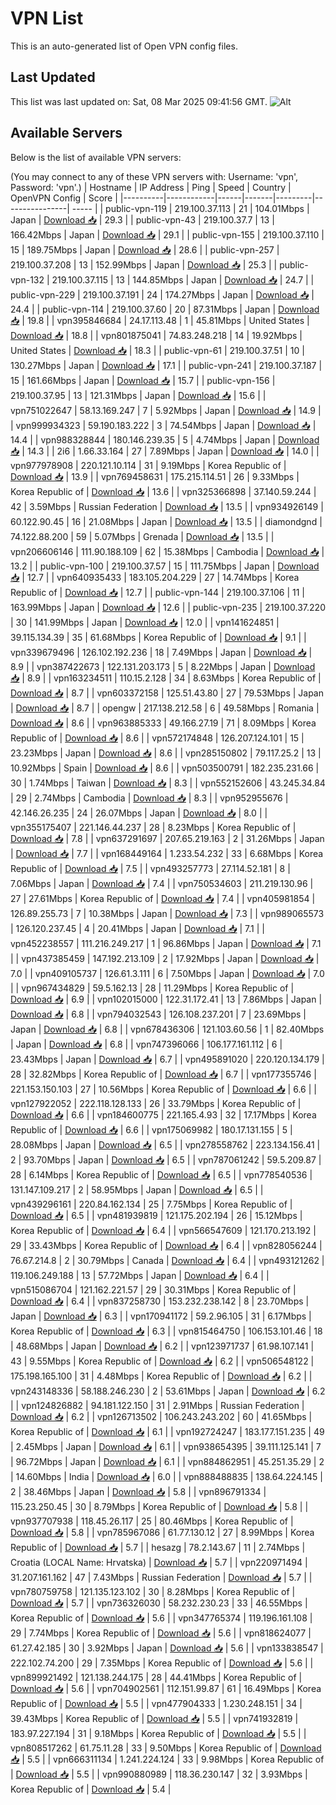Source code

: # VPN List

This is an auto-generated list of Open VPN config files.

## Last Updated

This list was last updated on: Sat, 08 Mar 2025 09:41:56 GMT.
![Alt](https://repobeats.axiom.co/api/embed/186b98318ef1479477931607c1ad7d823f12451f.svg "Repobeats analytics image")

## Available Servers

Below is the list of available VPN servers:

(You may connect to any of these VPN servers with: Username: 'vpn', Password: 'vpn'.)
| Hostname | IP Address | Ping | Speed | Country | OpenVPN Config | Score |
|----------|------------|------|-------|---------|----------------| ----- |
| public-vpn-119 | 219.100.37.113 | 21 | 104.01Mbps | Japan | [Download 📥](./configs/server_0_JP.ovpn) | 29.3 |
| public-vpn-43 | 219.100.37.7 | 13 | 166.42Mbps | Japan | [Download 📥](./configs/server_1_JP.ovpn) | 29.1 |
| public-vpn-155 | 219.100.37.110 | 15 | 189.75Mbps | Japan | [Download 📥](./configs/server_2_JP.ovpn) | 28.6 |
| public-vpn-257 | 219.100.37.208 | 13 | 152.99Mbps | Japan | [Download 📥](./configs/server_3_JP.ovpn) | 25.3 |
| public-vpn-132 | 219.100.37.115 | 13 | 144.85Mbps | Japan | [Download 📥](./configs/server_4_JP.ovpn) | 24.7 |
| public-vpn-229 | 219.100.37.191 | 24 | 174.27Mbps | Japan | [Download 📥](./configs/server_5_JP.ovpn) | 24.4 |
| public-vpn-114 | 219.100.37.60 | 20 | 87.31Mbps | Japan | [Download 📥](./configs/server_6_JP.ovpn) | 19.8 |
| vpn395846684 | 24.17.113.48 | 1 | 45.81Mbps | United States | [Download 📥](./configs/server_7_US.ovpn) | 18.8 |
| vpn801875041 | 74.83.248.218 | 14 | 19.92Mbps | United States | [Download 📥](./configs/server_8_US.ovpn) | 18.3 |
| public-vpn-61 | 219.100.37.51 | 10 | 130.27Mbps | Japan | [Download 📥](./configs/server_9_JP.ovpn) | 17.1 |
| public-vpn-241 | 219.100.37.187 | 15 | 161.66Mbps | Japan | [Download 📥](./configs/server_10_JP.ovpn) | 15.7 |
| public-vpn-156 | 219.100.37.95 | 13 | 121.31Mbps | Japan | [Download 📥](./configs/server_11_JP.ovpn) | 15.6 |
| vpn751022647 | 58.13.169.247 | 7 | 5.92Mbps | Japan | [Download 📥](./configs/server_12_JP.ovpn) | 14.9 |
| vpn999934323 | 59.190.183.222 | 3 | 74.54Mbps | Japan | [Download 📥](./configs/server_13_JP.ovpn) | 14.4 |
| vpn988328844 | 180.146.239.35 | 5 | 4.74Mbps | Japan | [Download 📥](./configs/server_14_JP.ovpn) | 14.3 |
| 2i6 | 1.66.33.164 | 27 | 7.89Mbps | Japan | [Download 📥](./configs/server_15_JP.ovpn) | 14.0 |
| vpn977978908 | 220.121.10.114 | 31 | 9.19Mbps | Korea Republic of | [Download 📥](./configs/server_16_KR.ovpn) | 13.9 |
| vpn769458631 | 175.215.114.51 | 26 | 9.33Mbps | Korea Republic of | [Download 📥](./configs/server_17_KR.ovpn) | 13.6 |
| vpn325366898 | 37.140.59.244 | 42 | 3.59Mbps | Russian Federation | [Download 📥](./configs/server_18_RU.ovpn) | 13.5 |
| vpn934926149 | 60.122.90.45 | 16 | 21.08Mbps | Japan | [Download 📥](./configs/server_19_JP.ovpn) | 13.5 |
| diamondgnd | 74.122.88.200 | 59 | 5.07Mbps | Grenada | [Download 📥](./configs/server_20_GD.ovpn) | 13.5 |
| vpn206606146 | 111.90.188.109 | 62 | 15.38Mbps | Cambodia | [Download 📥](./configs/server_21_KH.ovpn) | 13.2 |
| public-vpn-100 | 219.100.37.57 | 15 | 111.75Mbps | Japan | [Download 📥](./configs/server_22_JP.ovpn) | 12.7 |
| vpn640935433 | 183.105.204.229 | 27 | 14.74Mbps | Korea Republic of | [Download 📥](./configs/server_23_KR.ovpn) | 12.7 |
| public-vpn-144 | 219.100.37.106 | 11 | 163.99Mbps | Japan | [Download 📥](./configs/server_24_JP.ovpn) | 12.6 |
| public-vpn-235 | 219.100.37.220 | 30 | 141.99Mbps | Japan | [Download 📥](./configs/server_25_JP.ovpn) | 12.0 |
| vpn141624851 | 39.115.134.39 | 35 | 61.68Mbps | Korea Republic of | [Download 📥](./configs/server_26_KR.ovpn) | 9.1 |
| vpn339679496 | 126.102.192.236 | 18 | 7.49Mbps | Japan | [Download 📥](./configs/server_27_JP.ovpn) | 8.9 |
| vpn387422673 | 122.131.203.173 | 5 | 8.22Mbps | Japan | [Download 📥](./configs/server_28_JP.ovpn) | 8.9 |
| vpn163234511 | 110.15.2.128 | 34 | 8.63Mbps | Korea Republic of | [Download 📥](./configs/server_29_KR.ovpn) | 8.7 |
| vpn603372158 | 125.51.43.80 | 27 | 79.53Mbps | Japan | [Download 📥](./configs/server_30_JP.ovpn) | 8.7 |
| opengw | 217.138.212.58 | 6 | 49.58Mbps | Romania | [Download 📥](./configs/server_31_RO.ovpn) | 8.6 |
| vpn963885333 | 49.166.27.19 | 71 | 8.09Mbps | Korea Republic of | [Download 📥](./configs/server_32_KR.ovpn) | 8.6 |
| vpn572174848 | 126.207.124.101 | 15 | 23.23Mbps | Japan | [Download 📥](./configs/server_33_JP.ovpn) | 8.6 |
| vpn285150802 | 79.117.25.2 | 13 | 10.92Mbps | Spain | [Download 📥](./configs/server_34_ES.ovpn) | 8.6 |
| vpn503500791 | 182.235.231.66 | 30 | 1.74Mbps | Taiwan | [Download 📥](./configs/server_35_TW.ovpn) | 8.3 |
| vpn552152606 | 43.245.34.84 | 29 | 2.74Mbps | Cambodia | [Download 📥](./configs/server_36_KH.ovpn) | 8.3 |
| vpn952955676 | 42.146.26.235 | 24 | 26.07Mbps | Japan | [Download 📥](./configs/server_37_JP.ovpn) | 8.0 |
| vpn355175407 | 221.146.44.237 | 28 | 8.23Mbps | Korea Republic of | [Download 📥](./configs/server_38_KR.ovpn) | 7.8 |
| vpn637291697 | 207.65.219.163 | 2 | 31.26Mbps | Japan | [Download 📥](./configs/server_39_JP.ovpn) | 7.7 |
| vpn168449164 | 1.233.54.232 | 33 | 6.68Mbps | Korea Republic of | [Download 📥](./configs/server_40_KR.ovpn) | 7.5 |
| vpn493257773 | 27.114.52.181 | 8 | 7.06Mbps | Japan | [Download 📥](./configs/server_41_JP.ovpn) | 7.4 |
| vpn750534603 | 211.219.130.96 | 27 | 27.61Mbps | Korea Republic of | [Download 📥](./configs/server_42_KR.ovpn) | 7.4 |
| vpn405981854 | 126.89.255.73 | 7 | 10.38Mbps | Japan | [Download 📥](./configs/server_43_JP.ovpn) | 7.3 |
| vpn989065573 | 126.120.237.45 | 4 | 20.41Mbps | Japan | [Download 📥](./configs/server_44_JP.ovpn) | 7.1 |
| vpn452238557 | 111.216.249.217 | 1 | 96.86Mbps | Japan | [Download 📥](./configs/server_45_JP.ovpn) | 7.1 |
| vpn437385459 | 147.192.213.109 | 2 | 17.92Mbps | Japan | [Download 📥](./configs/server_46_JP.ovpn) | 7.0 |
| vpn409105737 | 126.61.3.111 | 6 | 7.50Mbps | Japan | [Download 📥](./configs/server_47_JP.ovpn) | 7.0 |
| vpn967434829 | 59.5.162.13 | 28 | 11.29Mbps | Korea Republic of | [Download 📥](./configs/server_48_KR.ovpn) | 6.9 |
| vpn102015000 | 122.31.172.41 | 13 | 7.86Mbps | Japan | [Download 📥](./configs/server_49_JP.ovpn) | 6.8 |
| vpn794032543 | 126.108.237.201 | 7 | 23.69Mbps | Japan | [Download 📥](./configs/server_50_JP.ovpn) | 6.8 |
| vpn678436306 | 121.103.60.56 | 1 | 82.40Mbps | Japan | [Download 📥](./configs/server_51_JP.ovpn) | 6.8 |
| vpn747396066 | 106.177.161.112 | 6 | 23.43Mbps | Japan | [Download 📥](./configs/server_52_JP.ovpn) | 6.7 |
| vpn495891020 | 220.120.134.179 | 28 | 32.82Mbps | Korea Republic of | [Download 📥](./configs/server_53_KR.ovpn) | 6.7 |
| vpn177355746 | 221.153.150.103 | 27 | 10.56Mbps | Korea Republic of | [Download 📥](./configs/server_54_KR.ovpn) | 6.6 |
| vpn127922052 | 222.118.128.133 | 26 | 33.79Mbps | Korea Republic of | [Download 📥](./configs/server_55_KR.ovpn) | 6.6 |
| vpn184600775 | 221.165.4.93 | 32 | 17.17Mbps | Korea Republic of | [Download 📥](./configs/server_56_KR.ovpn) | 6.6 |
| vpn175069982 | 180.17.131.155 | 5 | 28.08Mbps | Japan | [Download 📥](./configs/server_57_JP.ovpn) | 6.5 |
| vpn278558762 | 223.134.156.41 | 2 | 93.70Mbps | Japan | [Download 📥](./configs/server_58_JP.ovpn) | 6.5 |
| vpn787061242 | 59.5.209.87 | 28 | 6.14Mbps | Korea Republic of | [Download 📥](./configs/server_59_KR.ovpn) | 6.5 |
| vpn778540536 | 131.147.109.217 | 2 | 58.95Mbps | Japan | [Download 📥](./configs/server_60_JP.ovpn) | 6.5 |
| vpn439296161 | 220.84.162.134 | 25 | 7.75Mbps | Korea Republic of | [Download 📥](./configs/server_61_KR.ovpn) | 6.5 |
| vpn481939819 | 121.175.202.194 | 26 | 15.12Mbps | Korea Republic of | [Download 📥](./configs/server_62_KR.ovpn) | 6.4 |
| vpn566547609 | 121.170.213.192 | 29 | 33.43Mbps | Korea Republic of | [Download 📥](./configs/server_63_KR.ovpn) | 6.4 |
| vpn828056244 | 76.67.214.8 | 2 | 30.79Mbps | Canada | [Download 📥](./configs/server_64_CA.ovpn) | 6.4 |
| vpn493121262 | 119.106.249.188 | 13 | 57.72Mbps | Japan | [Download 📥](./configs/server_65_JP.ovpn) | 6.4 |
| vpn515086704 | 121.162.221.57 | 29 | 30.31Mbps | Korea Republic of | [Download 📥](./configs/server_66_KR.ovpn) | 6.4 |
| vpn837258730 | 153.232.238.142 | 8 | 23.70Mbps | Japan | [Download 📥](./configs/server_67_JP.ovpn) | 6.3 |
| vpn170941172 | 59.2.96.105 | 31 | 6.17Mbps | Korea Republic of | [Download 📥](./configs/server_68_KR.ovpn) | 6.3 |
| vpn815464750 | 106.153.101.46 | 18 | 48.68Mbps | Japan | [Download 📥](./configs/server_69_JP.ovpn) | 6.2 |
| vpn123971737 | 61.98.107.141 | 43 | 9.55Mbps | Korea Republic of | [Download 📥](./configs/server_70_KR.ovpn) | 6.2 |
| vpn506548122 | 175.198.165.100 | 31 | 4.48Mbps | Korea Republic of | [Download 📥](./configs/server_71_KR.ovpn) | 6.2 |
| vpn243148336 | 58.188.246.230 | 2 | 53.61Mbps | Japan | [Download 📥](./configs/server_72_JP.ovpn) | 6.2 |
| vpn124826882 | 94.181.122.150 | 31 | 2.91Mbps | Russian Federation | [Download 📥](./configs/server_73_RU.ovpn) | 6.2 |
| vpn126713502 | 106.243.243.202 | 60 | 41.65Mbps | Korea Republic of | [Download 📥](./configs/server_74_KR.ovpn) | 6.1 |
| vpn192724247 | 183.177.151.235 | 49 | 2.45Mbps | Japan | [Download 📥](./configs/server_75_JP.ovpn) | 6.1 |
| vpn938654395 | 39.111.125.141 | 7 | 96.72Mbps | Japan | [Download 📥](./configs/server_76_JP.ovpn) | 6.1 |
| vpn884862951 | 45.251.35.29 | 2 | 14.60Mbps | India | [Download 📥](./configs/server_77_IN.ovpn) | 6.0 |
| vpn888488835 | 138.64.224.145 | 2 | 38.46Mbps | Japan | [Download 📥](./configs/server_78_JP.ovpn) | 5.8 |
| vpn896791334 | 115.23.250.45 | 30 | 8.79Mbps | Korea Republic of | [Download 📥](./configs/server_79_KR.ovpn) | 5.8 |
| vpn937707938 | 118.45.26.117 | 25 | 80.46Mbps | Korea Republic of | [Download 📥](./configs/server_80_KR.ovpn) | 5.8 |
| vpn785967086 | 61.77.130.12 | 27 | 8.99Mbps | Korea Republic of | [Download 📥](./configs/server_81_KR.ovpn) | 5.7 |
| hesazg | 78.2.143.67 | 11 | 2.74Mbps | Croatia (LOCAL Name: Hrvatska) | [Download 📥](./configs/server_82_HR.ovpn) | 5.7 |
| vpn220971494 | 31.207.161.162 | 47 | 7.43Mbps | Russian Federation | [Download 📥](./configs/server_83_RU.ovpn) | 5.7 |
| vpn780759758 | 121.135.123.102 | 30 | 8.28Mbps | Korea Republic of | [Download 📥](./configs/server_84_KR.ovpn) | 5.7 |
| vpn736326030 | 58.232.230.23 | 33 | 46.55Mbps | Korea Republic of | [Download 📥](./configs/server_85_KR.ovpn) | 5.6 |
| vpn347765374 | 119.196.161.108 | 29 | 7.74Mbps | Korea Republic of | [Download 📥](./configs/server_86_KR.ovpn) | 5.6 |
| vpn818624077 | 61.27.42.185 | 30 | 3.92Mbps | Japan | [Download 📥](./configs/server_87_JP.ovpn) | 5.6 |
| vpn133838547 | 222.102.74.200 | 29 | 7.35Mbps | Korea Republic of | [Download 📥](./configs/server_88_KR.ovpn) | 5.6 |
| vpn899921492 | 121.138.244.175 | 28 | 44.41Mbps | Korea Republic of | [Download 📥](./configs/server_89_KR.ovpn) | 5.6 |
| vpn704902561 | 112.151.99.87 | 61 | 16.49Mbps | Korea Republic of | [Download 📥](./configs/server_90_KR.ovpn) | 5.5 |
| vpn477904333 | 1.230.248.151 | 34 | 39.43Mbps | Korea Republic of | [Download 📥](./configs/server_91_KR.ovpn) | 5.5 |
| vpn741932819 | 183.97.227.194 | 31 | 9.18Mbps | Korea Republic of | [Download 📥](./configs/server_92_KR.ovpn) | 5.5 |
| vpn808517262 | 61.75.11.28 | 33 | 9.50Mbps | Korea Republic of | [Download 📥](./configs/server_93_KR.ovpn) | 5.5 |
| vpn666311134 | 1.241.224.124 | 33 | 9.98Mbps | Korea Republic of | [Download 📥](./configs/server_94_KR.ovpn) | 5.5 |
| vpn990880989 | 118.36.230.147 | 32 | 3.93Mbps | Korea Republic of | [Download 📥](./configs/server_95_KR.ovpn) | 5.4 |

---

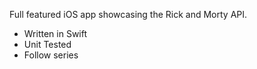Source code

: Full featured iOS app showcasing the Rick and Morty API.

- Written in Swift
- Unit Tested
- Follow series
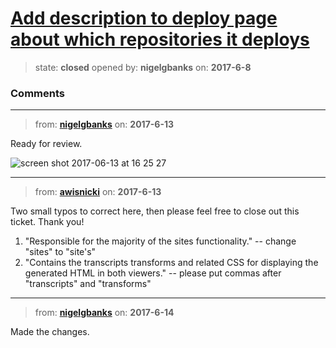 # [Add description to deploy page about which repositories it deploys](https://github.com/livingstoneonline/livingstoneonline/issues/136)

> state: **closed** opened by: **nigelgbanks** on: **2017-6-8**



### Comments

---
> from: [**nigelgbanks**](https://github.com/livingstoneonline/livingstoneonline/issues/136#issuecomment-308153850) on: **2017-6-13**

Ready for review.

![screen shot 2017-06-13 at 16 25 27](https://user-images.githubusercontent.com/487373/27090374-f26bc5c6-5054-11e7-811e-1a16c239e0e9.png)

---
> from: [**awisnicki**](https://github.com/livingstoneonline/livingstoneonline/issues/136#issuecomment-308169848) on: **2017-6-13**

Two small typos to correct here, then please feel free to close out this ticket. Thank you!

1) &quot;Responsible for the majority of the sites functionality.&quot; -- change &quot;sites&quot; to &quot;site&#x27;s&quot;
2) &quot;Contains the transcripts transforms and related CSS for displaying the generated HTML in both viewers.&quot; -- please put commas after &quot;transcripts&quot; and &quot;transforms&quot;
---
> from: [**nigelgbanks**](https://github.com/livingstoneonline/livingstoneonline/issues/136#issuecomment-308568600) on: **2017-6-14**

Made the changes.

■ **Work required**
Of all the entries above, output exactly the lines between the one holding "[Download 📥](./configs/server_84_KR.ovpn) | 5.7 |" and the one holding "[Download 📥](./configs/server_85_KR.ovpn) | 5.6 |", inclusive.

■ **Solution to the problem**
| vpn780759758 | 121.135.123.102 | 30 | 8.28Mbps | Korea Republic of | [Download 📥](./configs/server_84_KR.ovpn) | 5.7 |
| vpn736326030 | 58.232.230.23 | 33 | 46.55Mbps | Korea Republic of | [Download 📥](./configs/server_85_KR.ovpn) | 5.6 |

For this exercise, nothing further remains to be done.